■ TASK STATEMENT
Could you filter the records below and return each line that holds "away"?

■ ENTRIES PROVIDED
※

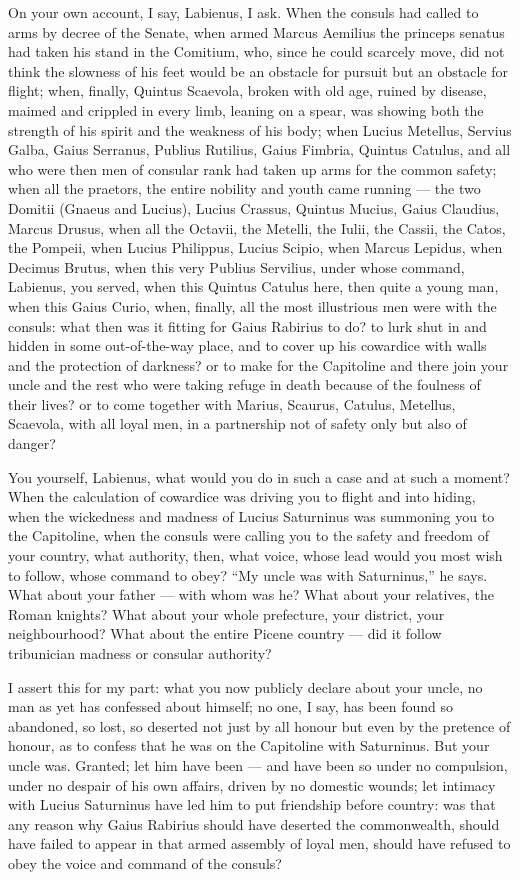  On your own account, I say, Labienus, I ask. When the consuls had called to arms by decree of the Senate, when armed Marcus Aemilius the princeps senatus had taken his stand in the Comitium, who, since he could scarcely move, did not think the slowness of his feet would be an obstacle for pursuit but an obstacle for flight; when, finally, Quintus Scaevola, broken with old age, ruined by disease, maimed and crippled in every limb, leaning on a spear, was showing both the strength of his spirit and the weakness of his body; when Lucius Metellus, Servius Galba, Gaius Serranus, Publius Rutilius, Gaius Fimbria, Quintus Catulus, and all who were then men of consular rank had taken up arms for the common safety; when all the praetors, the entire nobility and youth came running --- the two Domitii (Gnaeus and Lucius), Lucius Crassus, Quintus Mucius, Gaius Claudius, Marcus Drusus, when all the Octavii, the Metelli, the Iulii, the Cassii, the Catos, the Pompeii, when Lucius Philippus, Lucius Scipio, when Marcus Lepidus, when Decimus Brutus, when this very Publius Servilius, under whose command, Labienus, you served, when this Quintus Catulus here, then quite a young man, when this Gaius Curio, when, finally, all the most illustrious men were with the consuls: what then was it fitting for Gaius Rabirius to do? to lurk shut in and hidden in some out-of-the-way place, and to cover up his cowardice with walls and the protection of darkness? or to make for the Capitoline and there join your uncle and the rest who were taking refuge in death because of the foulness of their lives? or to come together with Marius, Scaurus, Catulus, Metellus, Scaevola, with all loyal men, in a partnership not of safety only but also of danger?

 You yourself, Labienus, what would you do in such a case and at such a moment? When the calculation of cowardice was driving you to flight and into hiding, when the wickedness and madness of Lucius Saturninus was summoning you to the Capitoline, when the consuls were calling you to the safety and freedom of your country, what authority, then, what voice, whose lead would you most wish to follow, whose command to obey? ``My uncle was with Saturninus,'' he says. What about your father --- with whom was he? What about your relatives, the Roman knights? What about your whole prefecture, your district, your neighbourhood? What about the entire Picene country --- did it follow tribunician madness or consular authority?

 I assert this for my part: what you now publicly declare about your uncle, no man as yet has confessed about himself; no one, I say, has been found so abandoned, so lost, so deserted not just by all honour but even by the pretence of honour, as to confess that he was on the Capitoline with Saturninus. But your uncle was. Granted; let him have been --- and have been so under no compulsion, under no despair of his own affairs, driven by no domestic wounds; let intimacy with Lucius Saturninus have led him to put friendship before country: was that any reason why Gaius Rabirius should have deserted the commonwealth, should have failed to appear in that armed assembly of loyal men, should have refused to obey the voice and command of the consuls?

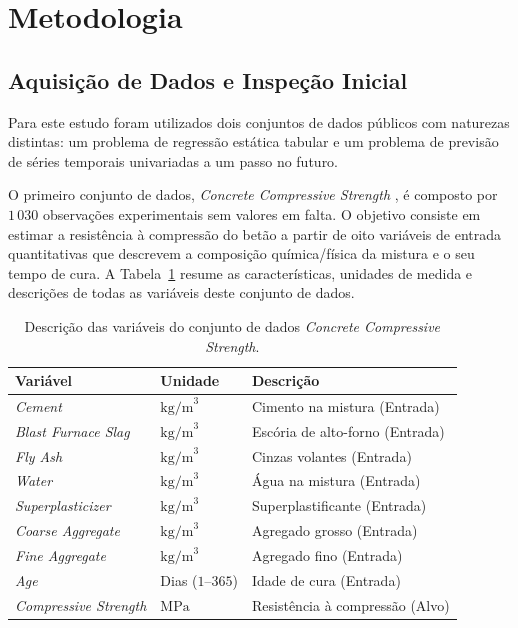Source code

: \documentclass[conference]{IEEEtran}
\begin{document}
\section{Metodologia}

\subsection{Aquisição de Dados e Inspeção Inicial}

Para este estudo foram utilizados dois conjuntos de dados públicos com naturezas distintas: um problema de regressão estática tabular e um problema de previsão de séries temporais univariadas a um passo no futuro.

O primeiro conjunto de dados, \textit{Concrete Compressive Strength} \cite{b2, b3}, é composto por $1\,030$ observações experimentais sem valores em falta. O objetivo consiste em estimar a resistência à compressão do betão a partir de oito variáveis de entrada quantitativas que descrevem a composição química/física da mistura e o seu tempo de cura. A Tabela~\ref{tab:concrete_vars} resume as características, unidades de medida e descrições de todas as variáveis deste conjunto de dados.

\begin{table}[htbp]
\caption{Descrição das variáveis do conjunto de dados \textit{Concrete Compressive Strength}.}
\label{tab:concrete_vars}
\centering
\scriptsize
\begin{tabular}{@{}lll@{}}
\toprule
\textbf{Variável} & \textbf{Unidade} & \textbf{Descrição} \\
\midrule
\textit{Cement} & $\text{kg/m}^3$ & Cimento na mistura (Entrada)\\
\textit{Blast Furnace Slag} & $\text{kg/m}^3$ & Escória de alto-forno (Entrada)\\
\textit{Fly Ash} & $\text{kg/m}^3$ & Cinzas volantes (Entrada)\\
\textit{Water} & $\text{kg/m}^3$ & Água na mistura (Entrada)\\
\textit{Superplasticizer} & $\text{kg/m}^3$ & Superplastificante (Entrada)\\
\textit{Coarse Aggregate} & $\text{kg/m}^3$ & Agregado grosso (Entrada)\\
\textit{Fine Aggregate} & $\text{kg/m}^3$ & Agregado fino (Entrada)\\
\textit{Age} & Dias ($1\text{--}365$) & Idade de cura (Entrada)\\
\textit{Compressive Strength} & $\text{MPa}$ & Resistência à compressão (Alvo)\\
\bottomrule
\end{tabular}
\end{table}
\end{document}
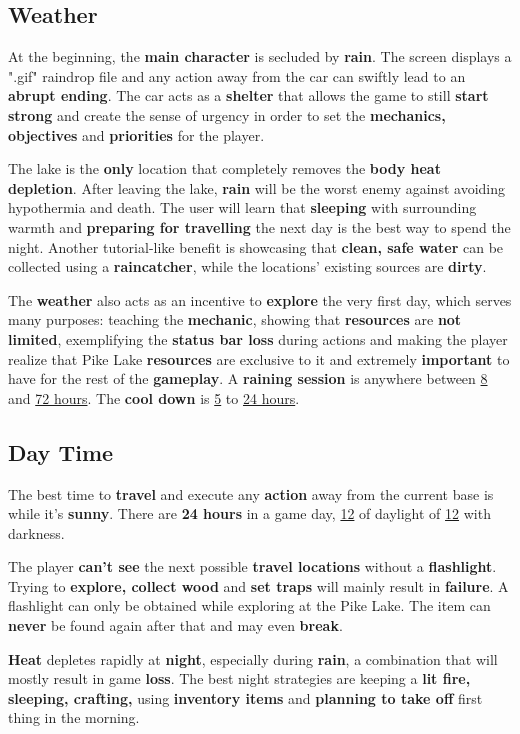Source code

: 		\subsection{Weather}
				\par At the beginning, the \textbf{main character} is secluded by \textbf{rain}. The screen displays a ".gif" raindrop file and any action away from the car can swiftly lead to an \textbf{abrupt ending}. The car acts as a \textbf{shelter} that allows the game to still \textbf{start strong} and create the sense of urgency in order to set the \textbf{mechanics, objectives} and \textbf{priorities} for the player. 
			\par The lake is the \textbf{only} location that completely removes the \textbf{body heat depletion}. After leaving the lake,\textbf{ rain} will be the worst enemy against avoiding hypothermia and death. The user will learn that \textbf{sleeping} with surrounding warmth and \textbf{preparing for travelling} the next day is the best way to spend the night. Another tutorial-like benefit is showcasing that \textbf{clean, safe water} can be collected using a \textbf{raincatcher}, while the locations' existing sources are \textbf{dirty}.
			\par The \textbf{weather} also acts as an incentive to \textbf{explore} the very first day, which serves many purposes: teaching the \textbf{mechanic}, showing that \textbf{resources} are \textbf{not limited}, exemplifying the \textbf{status bar loss} during actions and making the player realize that Pike Lake \textbf{resources} are exclusive to it and extremely \textbf{important} to have for the rest of the \textbf{gameplay}. A \textbf{raining session} is anywhere between \underline{8} and \underline{72 hours}. The \textbf{cool down} is \underline{5} to \underline{24 hours}.
		
		\subsection{Day Time}
			\par The best time to \textbf{travel} and execute any \textbf{action} away from the current base is while it's \textbf{sunny}. There are \textbf{24 hours} in a game day, \underline{12} of daylight of \underline{12} with darkness.
			\par The player \textbf{can't see} the next possible \textbf{travel locations} without a \textbf{flashlight}. Trying to \textbf{explore, collect wood} and \textbf{set traps} will mainly result in \textbf{failure}. A flashlight can only be obtained while exploring at the Pike Lake. The item can \textbf{never} be found again after that and may even \textbf{break}.
			\par \textbf{Heat} depletes rapidly at \textbf{night}, especially during \textbf{rain}, a combination that will mostly result in game \textbf{loss}. The best night strategies are keeping a \textbf{lit fire, sleeping, crafting,} using \textbf{inventory items} and \textbf{planning to take off} first thing in the morning. 
		
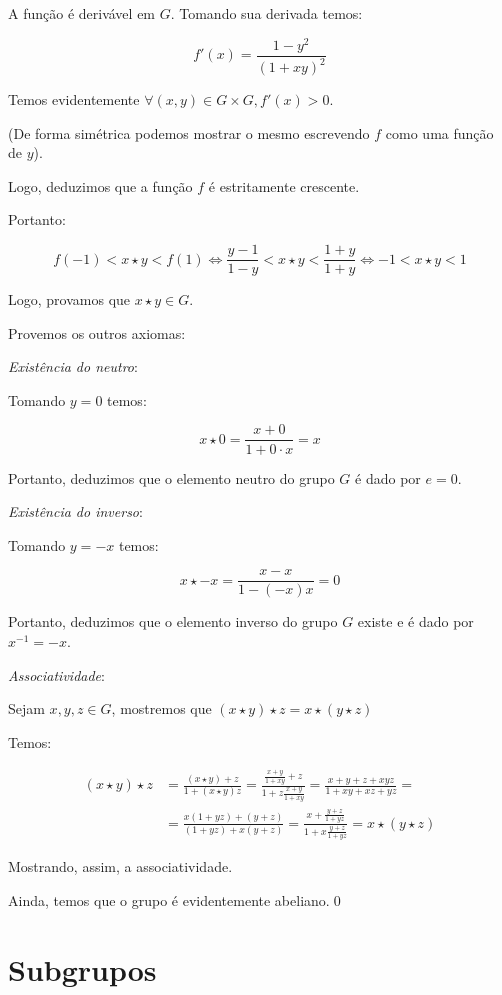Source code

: \documentclass[16pt,openany]{book}
\theoremstyle{definition}
\begin{document}
A função é derivável em $G$. Tomando sua derivada temos:

\[
f'(x) = \frac{1 - y^2}{(1+xy)^2} 
\]

Temos evidentemente $\forall (x, y) \in G \times G, f'(x) > 0$.

(De forma simétrica podemos mostrar o mesmo escrevendo $f$ como uma função de $y$).

Logo, deduzimos que a função $f$ é estritamente crescente.

Portanto:

\[
f(-1)<x \star y < f(1) \iff \frac{y-1}{1-y} < x \star y < \frac{1+y}{1+y} \iff -1 <x\star y < 1
\]

Logo, provamos que $x\star y \in G$.

Provemos os outros axiomas:

\textit{Existência do neutro}:

Tomando $y = 0$ temos:

\[
x\star 0 = \frac{x + 0}{1 + 0\cdot x} = x
\]

Portanto, deduzimos que o elemento neutro do grupo $G$ é dado por $e = 0$.

\textit{Existência do inverso}:

Tomando $y = -x$ temos:

\[
x\star -x = \frac{x -x}{1 - (-x)x} = 0
\]

Portanto, deduzimos que o elemento inverso do grupo $G$ existe e é dado por $x^{-1} = -x$.

\textit{Associatividade}:

Sejam $x, y, z \in G$, mostremos que $(x\star y)\star z = x\star (y\star z)$

Temos:

\begin{align*}
(x\star y)\star z &= \frac{(x\star y) + z}{1+(x\star y)z} = \frac{\frac{x+y}{1+xy} + z}{1 + z\frac{x+y}{1 +xy}} = \frac{x + y+z+xyz}{1+xy+xz+yz} = \\[10pt]
&= \frac{x(1+yz) + (y +z)}{(1+yz)+x(y+z)} = \frac{x+\frac{y+z}{1+yz}}{1+x\frac{y+z}{1+yz}} = x\star (y\star z)
\end{align*}

Mostrando, assim, a associatividade.

Ainda, temos que o grupo é evidentemente abeliano.\qed

\section{Subgrupos}
\end{document}
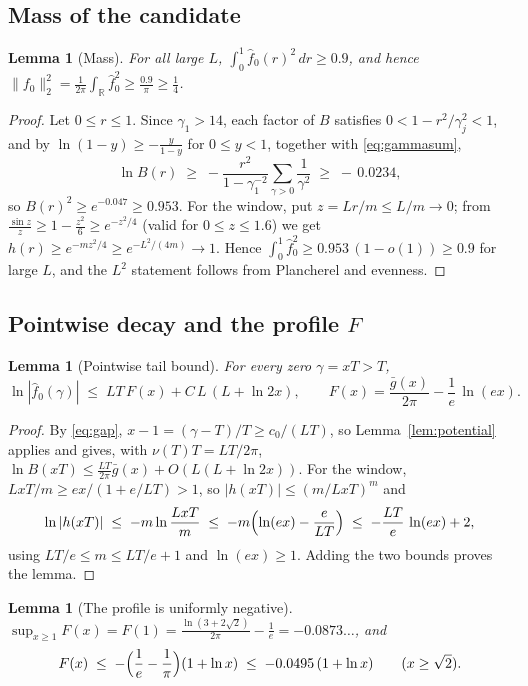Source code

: ﻿\documentclass[11pt]{article}
\newtheorem{lemma}[theorem]{Lemma}
\newcommand{\R}{\mathbb{R}}
\newcommand{\fhat}{\hat f}
\begin{document}
\subsection{Mass of the candidate}

\begin{lemma}[Mass]\label{lem:mass}
For all large $L$,\; $\int_{0}^{1}\fhat_0(r)^{2}\,dr\ge0.9$, and hence
$\|f_0\|_{2}^{2}=\frac1{2\pi}\int_{\R}\fhat_0^{2}\ge\frac{0.9}{\pi}
\ge\frac14$.
\end{lemma}

\begin{proof}
Let $0\le r\le1$.  Since $\gamma_1>14$, each factor of $B$ satisfies
$0<1-r^{2}/\gamma_j^{2}<1$, and by $\ln(1-y)\ge-\frac{y}{1-y}$ for
$0\le y<1$, together with \eqref{eq:gammasum},
\[
  \ln B(r)\;\ge\;-\frac{r^{2}}{1-\gamma_1^{-2}}
  \sum_{\gamma>0}\frac{1}{\gamma^{2}}
  \;\ge\;-\,0.0234,
\]
so $B(r)^{2}\ge e^{-0.047}\ge0.953$.  For the window, put
$z=Lr/m\le L/m\to0$; from
$\frac{\sin z}{z}\ge1-\frac{z^{2}}{6}\ge e^{-z^{2}/4}$ (valid for
$0\le z\le1.6$) we get $h(r)\ge e^{-mz^{2}/4}\ge e^{-L^{2}/(4m)}\to1$.
Hence $\int_0^1\fhat_0^2\ge0.953\,(1-o(1))\ge0.9$ for large $L$, and
the $L^{2}$ statement follows from Plancherel and evenness.
\end{proof}

\subsection{Pointwise decay and the profile \texorpdfstring{$F$}{F}}

\begin{lemma}[Pointwise tail bound]\label{lem:pointwise}
For every zero $\gamma=xT>T$,
\[
  \ln|\fhat_0(\gamma)|\;\le\;LT\,F(x)+C\,L\,(L+\ln 2x),
  \qquad
  F(x)=\frac{\bar g(x)}{2\pi}-\frac{1}{e}\,\ln(ex).
\]
\end{lemma}

\begin{proof}
By \eqref{eq:gap}, $x-1=(\gamma-T)/T\ge c_0/(LT)$, so
Lemma~\ref{lem:potential} applies and gives, with $\nu(T)T=LT/2\pi$,
$\ln B(xT)\le\frac{LT}{2\pi}\bar g(x)+O(L(L+\ln2x))$.  For the window,
$LxT/m\ge ex/(1+e/LT)>1$, so $|h(xT)|\le(m/LxT)^{m}$ and
\[
  \ln|h(xT)|\;\le\;-m\ln\frac{LxT}{m}
  \;\le\;-m\Bigl(\ln(ex)-\frac{e}{LT}\Bigr)
  \;\le\;-\frac{LT}{e}\,\ln(ex)+2,
\]
using $LT/e\le m\le LT/e+1$ and $\ln(ex)\ge1$.  Adding the two bounds
proves the lemma.
\end{proof}

\begin{lemma}[The profile is uniformly negative]\label{lem:profile}
$\displaystyle\sup_{x\ge1}F(x)=F(1)=\frac{\ln(3+2\sqrt2)}{2\pi}
-\frac1e=-0.0873\ldots$, and
\[
  F(x)\;\le\;-\Bigl(\frac1e-\frac1\pi\Bigr)(1+\ln x)
  \;\le\;-0.0495\,(1+\ln x)
  \qquad(x\ge\sqrt2).
\]
\end{lemma}
\end{document}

※

■ ANSWER AREA
				\par At the beginning, the \textbf{main character} is secluded by \textbf{rain}. The screen displays a ".gif" raindrop file and any action away from the car can swiftly lead to an \textbf{abrupt ending}. The car acts as a \textbf{shelter} that allows the game to still \textbf{start strong} and create the sense of urgency in order to set the \textbf{mechanics, objectives} and \textbf{priorities} for the player. 
			\par The best time to \textbf{travel} and execute any \textbf{action} away from the current base is while it's \textbf{sunny}. There are \textbf{24 hours} in a game day, \underline{12} of daylight of \underline{12} with darkness.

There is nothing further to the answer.